In keeping the visualization accurate and the scenario to output visualization in real-time, Bokeh applications' focuses on the application's performance; Bokeh applications are connected via the Bokeh server and web socket. This client-server synchronization method is agnostic to how the visualization objects (models) and change events are encoded and decoded. Each model object and its properties are responsible for converting their values to a JSON-like format, which can then be sent across the WebSocket connection. The server client session run-time modules handles most interaction between the clients and their server which encapsulates the process between the two entities and provides an interface for the two. Bokeh handles errors gracefully by responding to erroneous state with error messages which includes an optional error traceback for debugging purposes. Furthermore, in an effort to reduce errors in application code, bokeh provides a validation mechanism, bokeh.core.validation, that checks the integrity of a bokeh document and generate warnings or errors to help notify an application of potential logic errors. To assist with diagnosing potential problems, Bokeh performs a validation step when outputting a visualization for display.

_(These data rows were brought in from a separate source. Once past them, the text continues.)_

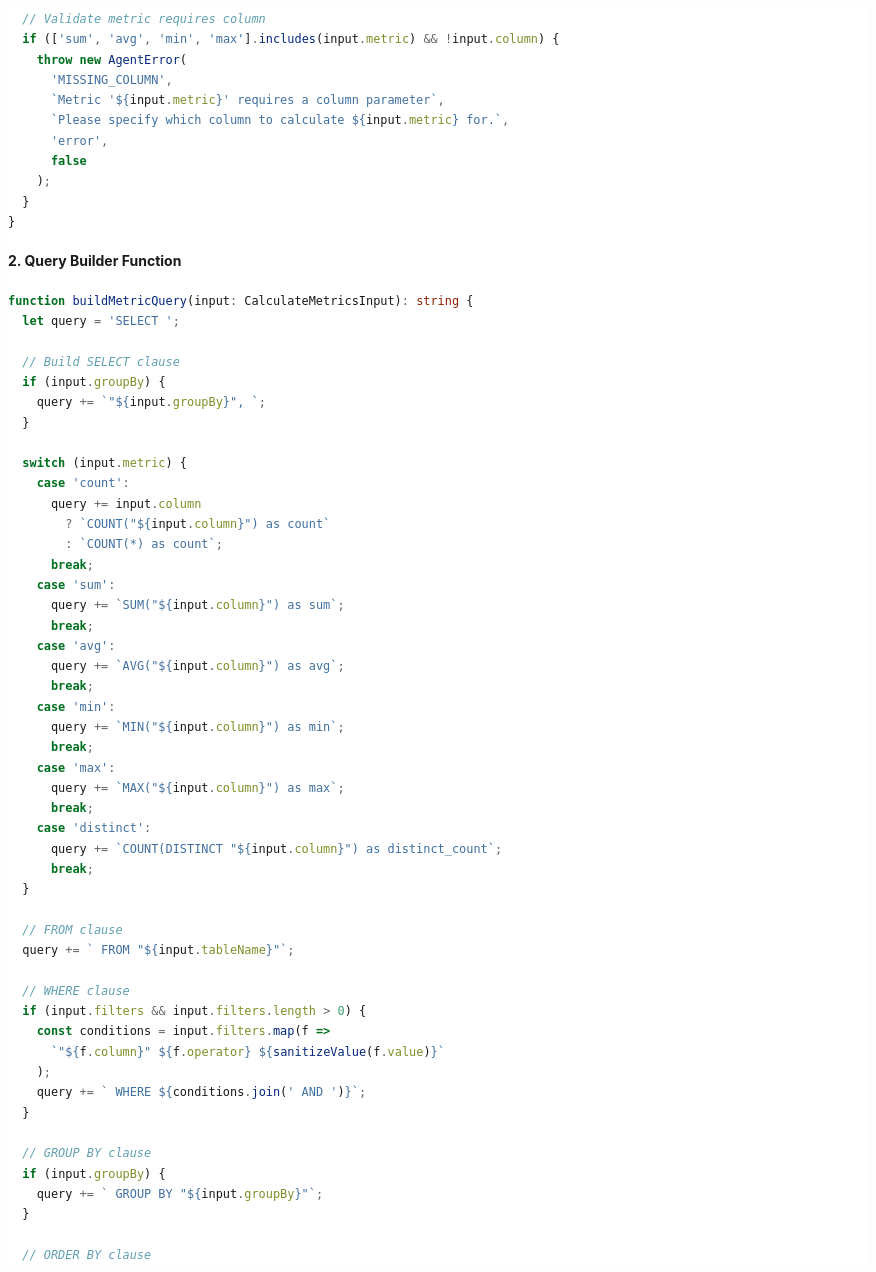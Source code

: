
 ```typescript
  // Validate metric requires column
  if (['sum', 'avg', 'min', 'max'].includes(input.metric) && !input.column) {
    throw new AgentError(
      'MISSING_COLUMN',
      `Metric '${input.metric}' requires a column parameter`,
      `Please specify which column to calculate ${input.metric} for.`,
      'error',
      false
    );
  }
}
```

#### 2. Query Builder Function
```typescript
function buildMetricQuery(input: CalculateMetricsInput): string {
  let query = 'SELECT ';

  // Build SELECT clause
  if (input.groupBy) {
    query += `"${input.groupBy}", `;
  }

  switch (input.metric) {
    case 'count':
      query += input.column
        ? `COUNT("${input.column}") as count`
        : `COUNT(*) as count`;
      break;
    case 'sum':
      query += `SUM("${input.column}") as sum`;
      break;
    case 'avg':
      query += `AVG("${input.column}") as avg`;
      break;
    case 'min':
      query += `MIN("${input.column}") as min`;
      break;
    case 'max':
      query += `MAX("${input.column}") as max`;
      break;
    case 'distinct':
      query += `COUNT(DISTINCT "${input.column}") as distinct_count`;
      break;
  }

  // FROM clause
  query += ` FROM "${input.tableName}"`;

  // WHERE clause
  if (input.filters && input.filters.length > 0) {
    const conditions = input.filters.map(f =>
      `"${f.column}" ${f.operator} ${sanitizeValue(f.value)}`
    );
    query += ` WHERE ${conditions.join(' AND ')}`;
  }

  // GROUP BY clause
  if (input.groupBy) {
    query += ` GROUP BY "${input.groupBy}"`;
  }

  // ORDER BY clause
```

Bokeh's responsibility to oversee security or ethical flaws within the library must be upheld, as Bokeh is an open-sourced and a publicly available project. Anyone is welcome to contribute to the Bokeh codebase; it is the responsibility of the Bokeh core team to administer these changes and ensure they are beneficial, high quality, and are ethically justified. Bokeh has some potential security concerns, but most are generic to open-source projects and web development. A library-specific vulnerability arises when multiple instances of Bokeh applications are running on the same server, as they were designed for use by a single user. Ethically, the small size of the development team, and even smaller active development team, raises concern about their overall power over the project because of potential overlapping weaknesses among members and unknown ability to manage public contributions from external contributors.